More than one in three Auckland houses are now valued above $1 million.

The effectiveness of last year's changes to investor taxes by the Government and the Reserve Bank's loan-to-value (LVR) ratio, specifically to cool the Auckland market, are

coming under increasing scrutiny. ASB economist Kim Mundy said the Auckland housing market appeared to be ‘‘well and truly back in the game''.

‘‘This suggests that the impacts of the policy changes introduced by the Reserve Bank and Government last year have peaked. Further, March's REINZ data continue to paint a picture of a housing market which is heating up outside of Auckland.''

Labour's housing spokesman, Phil Twyford, said the record prices in Auckland and other major centres last month showed the Government's ‘‘half-hearted attempt to cool the housing market'' had failed.

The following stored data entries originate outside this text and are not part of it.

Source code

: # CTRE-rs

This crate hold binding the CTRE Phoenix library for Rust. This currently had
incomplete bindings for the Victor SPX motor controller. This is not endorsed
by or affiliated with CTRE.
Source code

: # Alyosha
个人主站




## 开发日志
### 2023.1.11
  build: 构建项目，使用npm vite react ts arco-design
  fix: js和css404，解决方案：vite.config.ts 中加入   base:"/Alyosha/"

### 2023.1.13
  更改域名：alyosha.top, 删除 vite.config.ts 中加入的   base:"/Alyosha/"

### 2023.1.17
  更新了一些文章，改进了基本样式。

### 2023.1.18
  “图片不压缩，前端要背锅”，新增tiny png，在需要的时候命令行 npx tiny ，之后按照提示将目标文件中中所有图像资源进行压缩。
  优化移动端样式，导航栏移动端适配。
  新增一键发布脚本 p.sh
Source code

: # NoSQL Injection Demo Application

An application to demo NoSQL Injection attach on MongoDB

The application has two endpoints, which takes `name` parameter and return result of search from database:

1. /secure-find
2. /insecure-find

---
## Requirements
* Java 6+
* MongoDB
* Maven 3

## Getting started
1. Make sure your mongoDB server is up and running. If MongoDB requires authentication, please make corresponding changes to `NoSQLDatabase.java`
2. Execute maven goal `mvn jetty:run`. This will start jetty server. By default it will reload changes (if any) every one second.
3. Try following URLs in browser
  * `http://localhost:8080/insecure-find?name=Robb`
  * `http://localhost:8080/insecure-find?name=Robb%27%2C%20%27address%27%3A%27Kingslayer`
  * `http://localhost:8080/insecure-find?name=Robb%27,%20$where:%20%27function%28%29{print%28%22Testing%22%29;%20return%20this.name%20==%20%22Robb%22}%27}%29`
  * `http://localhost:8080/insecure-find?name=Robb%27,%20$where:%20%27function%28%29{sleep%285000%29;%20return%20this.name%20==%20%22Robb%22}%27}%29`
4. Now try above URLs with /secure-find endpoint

‘‘These figures show that despite the Government's new bright line test and tax information requirements for offshore speculators coming into effect last October, the housing market has rebounded and is as hot as ever,'' he said.

He said the new Auckland high of $820,000 meant a $70,000 increase in one month, almost one and a-half times the median income in Auckland.

He said the Government must embark on a massive state-backed building programme to flood the market with affordable homes, ban offshore speculators from pushing prices beyond the reach of families, and genuinely reform restrictive planning rules.

Central Otago Lakes' sales numbers were the strongest for March in 14 years, rising from 147 homes to 155, according to data from the Real Estate Institute of New Zealand.

March sales volumes across Otago rose 39% on a year ago, with North Otago up 55%, South Otago up 52% and Dunedin up 33%.

Record prices eluded Otago but records were set in Waikato/Bay of Plenty, Wellington, Nelson/Marlborough, Canterbury/Westland, and Central Otago Lakes, which is separate from Otago data.

Nationally, the median price rose $20,000, or 4.2%, on a year ago, to $495,000.

REINZ regional commentator Liz Nidd, of Dunedin, said the Otago market was ‘‘robust'' at present with a ‘‘significant influx of out-of-town buyers'' during the the past year.

‘‘Not just from Auckland but from other parts of New Zealand, and offshore buyers becoming more noticeable. From an investor's perspective, the market is described as one of the country's best-kept secrets,'' she said.

Otago prices rose 8% to $280,000, Dunedin rose 8.9% to $305,000, North Otago dipped $3000 to $212,000 and South Otago rose 45.4% to $196,250. Queenstown rose 27.3% to $815,000 and Central Otago was up 21.2% to $525,000.

REINZ chief executive Colleen Milne said the ‘‘halo effect'', where Aucklanders cast further afield for better deals or higher rental yields, was ‘‘gaining in strength''.

‘‘Right across the country regional markets have been strong with a large number of record medians and the strongest sales for nine years for most regions,'' she said.

There was a noticeable surge in sales of higher-priced properties in March, with the number of sales over more than $1 million increasing by more than 90% on February, she said.

‘‘This is especially true in Auckland, where one in three properties that sell are valued at more than $1 million - a record 35% of the market,'' Ms Milne said.